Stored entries
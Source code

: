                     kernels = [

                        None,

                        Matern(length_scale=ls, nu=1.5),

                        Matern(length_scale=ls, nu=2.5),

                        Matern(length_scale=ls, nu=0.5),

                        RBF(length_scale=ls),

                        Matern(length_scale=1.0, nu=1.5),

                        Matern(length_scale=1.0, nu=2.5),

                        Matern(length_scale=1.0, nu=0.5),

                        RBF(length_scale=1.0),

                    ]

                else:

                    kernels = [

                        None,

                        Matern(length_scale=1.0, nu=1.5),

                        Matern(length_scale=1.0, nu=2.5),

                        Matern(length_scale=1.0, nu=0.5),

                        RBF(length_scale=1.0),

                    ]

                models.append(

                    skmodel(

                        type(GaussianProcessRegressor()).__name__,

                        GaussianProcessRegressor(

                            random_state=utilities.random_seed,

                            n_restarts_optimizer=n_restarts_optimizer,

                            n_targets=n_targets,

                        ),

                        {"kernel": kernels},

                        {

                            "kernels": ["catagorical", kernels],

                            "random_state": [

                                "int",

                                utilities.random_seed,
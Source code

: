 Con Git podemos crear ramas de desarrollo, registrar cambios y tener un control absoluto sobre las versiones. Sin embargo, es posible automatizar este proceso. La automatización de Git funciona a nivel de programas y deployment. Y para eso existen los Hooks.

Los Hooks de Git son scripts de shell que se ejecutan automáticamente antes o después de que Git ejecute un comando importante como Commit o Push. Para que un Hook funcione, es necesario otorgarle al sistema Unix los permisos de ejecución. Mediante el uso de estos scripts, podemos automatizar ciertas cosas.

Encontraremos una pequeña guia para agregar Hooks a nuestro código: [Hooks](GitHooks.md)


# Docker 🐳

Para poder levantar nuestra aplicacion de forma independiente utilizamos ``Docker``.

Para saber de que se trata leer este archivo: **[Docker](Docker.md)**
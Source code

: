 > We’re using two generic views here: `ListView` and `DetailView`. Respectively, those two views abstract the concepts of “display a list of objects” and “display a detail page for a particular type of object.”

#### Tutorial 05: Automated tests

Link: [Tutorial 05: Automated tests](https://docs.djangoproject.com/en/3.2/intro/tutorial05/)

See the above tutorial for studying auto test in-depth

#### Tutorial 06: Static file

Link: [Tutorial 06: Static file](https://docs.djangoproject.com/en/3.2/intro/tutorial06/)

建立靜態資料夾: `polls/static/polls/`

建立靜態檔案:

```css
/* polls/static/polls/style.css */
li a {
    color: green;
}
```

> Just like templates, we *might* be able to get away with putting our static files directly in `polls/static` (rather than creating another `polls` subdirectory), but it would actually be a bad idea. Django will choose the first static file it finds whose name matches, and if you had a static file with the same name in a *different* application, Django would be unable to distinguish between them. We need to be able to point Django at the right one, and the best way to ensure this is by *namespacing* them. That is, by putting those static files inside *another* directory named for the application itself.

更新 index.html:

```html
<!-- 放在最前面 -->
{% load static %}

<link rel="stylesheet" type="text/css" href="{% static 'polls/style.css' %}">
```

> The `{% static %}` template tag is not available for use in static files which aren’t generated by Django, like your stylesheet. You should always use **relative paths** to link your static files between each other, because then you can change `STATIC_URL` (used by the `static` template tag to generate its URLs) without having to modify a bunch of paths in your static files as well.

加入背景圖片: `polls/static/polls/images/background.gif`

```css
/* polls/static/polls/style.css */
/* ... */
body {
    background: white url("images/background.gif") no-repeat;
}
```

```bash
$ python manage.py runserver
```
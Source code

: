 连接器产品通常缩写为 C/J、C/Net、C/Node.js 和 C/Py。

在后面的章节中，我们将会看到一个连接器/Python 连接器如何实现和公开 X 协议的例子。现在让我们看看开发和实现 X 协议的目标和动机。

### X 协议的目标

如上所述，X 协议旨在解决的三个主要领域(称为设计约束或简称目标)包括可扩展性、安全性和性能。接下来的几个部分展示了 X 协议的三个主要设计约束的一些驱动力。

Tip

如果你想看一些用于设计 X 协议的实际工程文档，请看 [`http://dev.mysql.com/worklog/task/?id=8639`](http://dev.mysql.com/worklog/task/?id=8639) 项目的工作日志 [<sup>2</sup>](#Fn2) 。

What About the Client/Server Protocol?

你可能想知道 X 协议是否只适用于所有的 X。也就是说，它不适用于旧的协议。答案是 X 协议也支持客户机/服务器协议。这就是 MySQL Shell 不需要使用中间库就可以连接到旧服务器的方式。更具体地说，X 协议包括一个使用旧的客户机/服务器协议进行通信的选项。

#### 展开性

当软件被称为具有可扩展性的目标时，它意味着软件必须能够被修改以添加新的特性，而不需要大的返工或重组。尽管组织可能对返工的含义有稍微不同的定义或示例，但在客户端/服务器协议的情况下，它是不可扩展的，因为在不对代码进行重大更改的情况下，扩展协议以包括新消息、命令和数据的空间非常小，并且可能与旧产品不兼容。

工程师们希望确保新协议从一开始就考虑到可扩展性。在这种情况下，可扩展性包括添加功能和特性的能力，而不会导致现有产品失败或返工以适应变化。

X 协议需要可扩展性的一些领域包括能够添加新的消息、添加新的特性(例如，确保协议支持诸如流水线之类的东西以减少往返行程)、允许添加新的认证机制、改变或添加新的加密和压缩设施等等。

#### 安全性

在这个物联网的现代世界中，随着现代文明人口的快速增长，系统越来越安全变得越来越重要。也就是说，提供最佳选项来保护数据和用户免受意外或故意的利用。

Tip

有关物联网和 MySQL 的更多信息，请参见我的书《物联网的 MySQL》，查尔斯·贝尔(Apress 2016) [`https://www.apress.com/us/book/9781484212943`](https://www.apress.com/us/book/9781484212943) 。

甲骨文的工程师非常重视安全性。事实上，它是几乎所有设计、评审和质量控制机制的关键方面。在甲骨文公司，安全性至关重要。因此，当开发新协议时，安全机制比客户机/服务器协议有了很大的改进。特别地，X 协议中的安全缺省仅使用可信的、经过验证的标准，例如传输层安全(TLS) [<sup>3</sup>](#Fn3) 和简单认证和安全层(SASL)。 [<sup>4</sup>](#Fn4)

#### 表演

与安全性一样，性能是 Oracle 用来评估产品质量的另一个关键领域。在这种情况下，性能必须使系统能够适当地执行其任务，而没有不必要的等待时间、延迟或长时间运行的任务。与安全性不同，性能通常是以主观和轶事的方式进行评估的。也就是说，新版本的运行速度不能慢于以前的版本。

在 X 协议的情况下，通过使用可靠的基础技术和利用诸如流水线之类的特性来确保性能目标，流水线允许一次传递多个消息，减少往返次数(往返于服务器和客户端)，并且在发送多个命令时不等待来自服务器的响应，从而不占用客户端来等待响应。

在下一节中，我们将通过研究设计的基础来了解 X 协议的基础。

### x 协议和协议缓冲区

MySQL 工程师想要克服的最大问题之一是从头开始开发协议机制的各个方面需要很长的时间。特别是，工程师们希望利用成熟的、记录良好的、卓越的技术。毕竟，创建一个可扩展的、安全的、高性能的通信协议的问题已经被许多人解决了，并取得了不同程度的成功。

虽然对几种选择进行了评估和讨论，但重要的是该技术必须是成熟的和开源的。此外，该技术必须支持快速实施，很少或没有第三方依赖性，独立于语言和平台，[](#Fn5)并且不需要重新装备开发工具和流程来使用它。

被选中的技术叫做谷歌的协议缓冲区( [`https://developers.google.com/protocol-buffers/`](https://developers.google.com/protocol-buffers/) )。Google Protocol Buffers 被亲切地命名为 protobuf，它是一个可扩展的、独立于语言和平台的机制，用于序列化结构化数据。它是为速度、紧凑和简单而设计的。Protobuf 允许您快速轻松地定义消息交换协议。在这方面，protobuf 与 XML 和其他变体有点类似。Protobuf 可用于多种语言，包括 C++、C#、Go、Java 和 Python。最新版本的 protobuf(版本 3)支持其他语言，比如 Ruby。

ASSIGNMENT
The records must each be output verbatim, with nothing left out.

RESPONSE BOX
Source code

:                     kernels = [

                        None,

                        Matern(length_scale=ls, nu=1.5),

                        Matern(length_scale=ls, nu=2.5),

                        Matern(length_scale=ls, nu=0.5),

                        RBF(length_scale=ls),

                        Matern(length_scale=1.0, nu=1.5),

                        Matern(length_scale=1.0, nu=2.5),

                        Matern(length_scale=1.0, nu=0.5),

                        RBF(length_scale=1.0),

                    ]

                else:

                    kernels = [

                        None,

                        Matern(length_scale=1.0, nu=1.5),

                        Matern(length_scale=1.0, nu=2.5),

                        Matern(length_scale=1.0, nu=0.5),

                        RBF(length_scale=1.0),

                    ]

                models.append(

                    skmodel(

                        type(GaussianProcessRegressor()).__name__,

                        GaussianProcessRegressor(

                            random_state=utilities.random_seed,

                            n_restarts_optimizer=n_restarts_optimizer,

                            n_targets=n_targets,

                        ),

                        {"kernel": kernels},

                        {

                            "kernels": ["catagorical", kernels],

                            "random_state": [

                                "int",

                                utilities.random_seed,
Source code

: Con Git podemos crear ramas de desarrollo, registrar cambios y tener un control absoluto sobre las versiones. Sin embargo, es posible automatizar este proceso. La automatización de Git funciona a nivel de programas y deployment. Y para eso existen los Hooks.

Los Hooks de Git son scripts de shell que se ejecutan automáticamente antes o después de que Git ejecute un comando importante como Commit o Push. Para que un Hook funcione, es necesario otorgarle al sistema Unix los permisos de ejecución. Mediante el uso de estos scripts, podemos automatizar ciertas cosas.

Encontraremos una pequeña guia para agregar Hooks a nuestro código: [Hooks](GitHooks.md)


# Docker 🐳

Para poder levantar nuestra aplicacion de forma independiente utilizamos ``Docker``.

Para saber de que se trata leer este archivo: **[Docker](Docker.md)**
Source code

: > We’re using two generic views here: `ListView` and `DetailView`. Respectively, those two views abstract the concepts of “display a list of objects” and “display a detail page for a particular type of object.”

#### Tutorial 05: Automated tests

Link: [Tutorial 05: Automated tests](https://docs.djangoproject.com/en/3.2/intro/tutorial05/)

See the above tutorial for studying auto test in-depth

#### Tutorial 06: Static file

Link: [Tutorial 06: Static file](https://docs.djangoproject.com/en/3.2/intro/tutorial06/)

建立靜態資料夾: `polls/static/polls/`

建立靜態檔案:

```css
/* polls/static/polls/style.css */
li a {
    color: green;
}
```

> Just like templates, we *might* be able to get away with putting our static files directly in `polls/static` (rather than creating another `polls` subdirectory), but it would actually be a bad idea. Django will choose the first static file it finds whose name matches, and if you had a static file with the same name in a *different* application, Django would be unable to distinguish between them. We need to be able to point Django at the right one, and the best way to ensure this is by *namespacing* them. That is, by putting those static files inside *another* directory named for the application itself.

更新 index.html:

```html
<!-- 放在最前面 -->
{% load static %}

<link rel="stylesheet" type="text/css" href="{% static 'polls/style.css' %}">
```

> The `{% static %}` template tag is not available for use in static files which aren’t generated by Django, like your stylesheet. You should always use **relative paths** to link your static files between each other, because then you can change `STATIC_URL` (used by the `static` template tag to generate its URLs) without having to modify a bunch of paths in your static files as well.

加入背景圖片: `polls/static/polls/images/background.gif`

```css
/* polls/static/polls/style.css */
/* ... */
body {
    background: white url("images/background.gif") no-repeat;
}
```

```bash
$ python manage.py runserver
```
Source code

: 连接器产品通常缩写为 C/J、C/Net、C/Node.js 和 C/Py。

在后面的章节中，我们将会看到一个连接器/Python 连接器如何实现和公开 X 协议的例子。现在让我们看看开发和实现 X 协议的目标和动机。

### X 协议的目标

如上所述，X 协议旨在解决的三个主要领域(称为设计约束或简称目标)包括可扩展性、安全性和性能。接下来的几个部分展示了 X 协议的三个主要设计约束的一些驱动力。

Tip

如果你想看一些用于设计 X 协议的实际工程文档，请看 [`http://dev.mysql.com/worklog/task/?id=8639`](http://dev.mysql.com/worklog/task/?id=8639) 项目的工作日志 [<sup>2</sup>](#Fn2) 。

What About the Client/Server Protocol?

你可能想知道 X 协议是否只适用于所有的 X。也就是说，它不适用于旧的协议。答案是 X 协议也支持客户机/服务器协议。这就是 MySQL Shell 不需要使用中间库就可以连接到旧服务器的方式。更具体地说，X 协议包括一个使用旧的客户机/服务器协议进行通信的选项。

#### 展开性

当软件被称为具有可扩展性的目标时，它意味着软件必须能够被修改以添加新的特性，而不需要大的返工或重组。尽管组织可能对返工的含义有稍微不同的定义或示例，但在客户端/服务器协议的情况下，它是不可扩展的，因为在不对代码进行重大更改的情况下，扩展协议以包括新消息、命令和数据的空间非常小，并且可能与旧产品不兼容。

工程师们希望确保新协议从一开始就考虑到可扩展性。在这种情况下，可扩展性包括添加功能和特性的能力，而不会导致现有产品失败或返工以适应变化。

X 协议需要可扩展性的一些领域包括能够添加新的消息、添加新的特性(例如，确保协议支持诸如流水线之类的东西以减少往返行程)、允许添加新的认证机制、改变或添加新的加密和压缩设施等等。

#### 安全性

在这个物联网的现代世界中，随着现代文明人口的快速增长，系统越来越安全变得越来越重要。也就是说，提供最佳选项来保护数据和用户免受意外或故意的利用。

Tip

有关物联网和 MySQL 的更多信息，请参见我的书《物联网的 MySQL》，查尔斯·贝尔(Apress 2016) [`https://www.apress.com/us/book/9781484212943`](https://www.apress.com/us/book/9781484212943) 。

甲骨文的工程师非常重视安全性。事实上，它是几乎所有设计、评审和质量控制机制的关键方面。在甲骨文公司，安全性至关重要。因此，当开发新协议时，安全机制比客户机/服务器协议有了很大的改进。特别地，X 协议中的安全缺省仅使用可信的、经过验证的标准，例如传输层安全(TLS) [<sup>3</sup>](#Fn3) 和简单认证和安全层(SASL)。 [<sup>4</sup>](#Fn4)

#### 表演

与安全性一样，性能是 Oracle 用来评估产品质量的另一个关键领域。在这种情况下，性能必须使系统能够适当地执行其任务，而没有不必要的等待时间、延迟或长时间运行的任务。与安全性不同，性能通常是以主观和轶事的方式进行评估的。也就是说，新版本的运行速度不能慢于以前的版本。

在 X 协议的情况下，通过使用可靠的基础技术和利用诸如流水线之类的特性来确保性能目标，流水线允许一次传递多个消息，减少往返次数(往返于服务器和客户端)，并且在发送多个命令时不等待来自服务器的响应，从而不占用客户端来等待响应。

在下一节中，我们将通过研究设计的基础来了解 X 协议的基础。

### x 协议和协议缓冲区

MySQL 工程师想要克服的最大问题之一是从头开始开发协议机制的各个方面需要很长的时间。特别是，工程师们希望利用成熟的、记录良好的、卓越的技术。毕竟，创建一个可扩展的、安全的、高性能的通信协议的问题已经被许多人解决了，并取得了不同程度的成功。

虽然对几种选择进行了评估和讨论，但重要的是该技术必须是成熟的和开源的。此外，该技术必须支持快速实施，很少或没有第三方依赖性，独立于语言和平台，[](#Fn5)并且不需要重新装备开发工具和流程来使用它。

被选中的技术叫做谷歌的协议缓冲区( [`https://developers.google.com/protocol-buffers/`](https://developers.google.com/protocol-buffers/) )。Google Protocol Buffers 被亲切地命名为 protobuf，它是一个可扩展的、独立于语言和平台的机制，用于序列化结构化数据。它是为速度、紧凑和简单而设计的。Protobuf 允许您快速轻松地定义消息交换协议。在这方面，protobuf 与 XML 和其他变体有点类似。Protobuf 可用于多种语言，包括 C++、C#、Go、Java 和 Python。最新版本的 protobuf(版本 3)支持其他语言，比如 Ruby。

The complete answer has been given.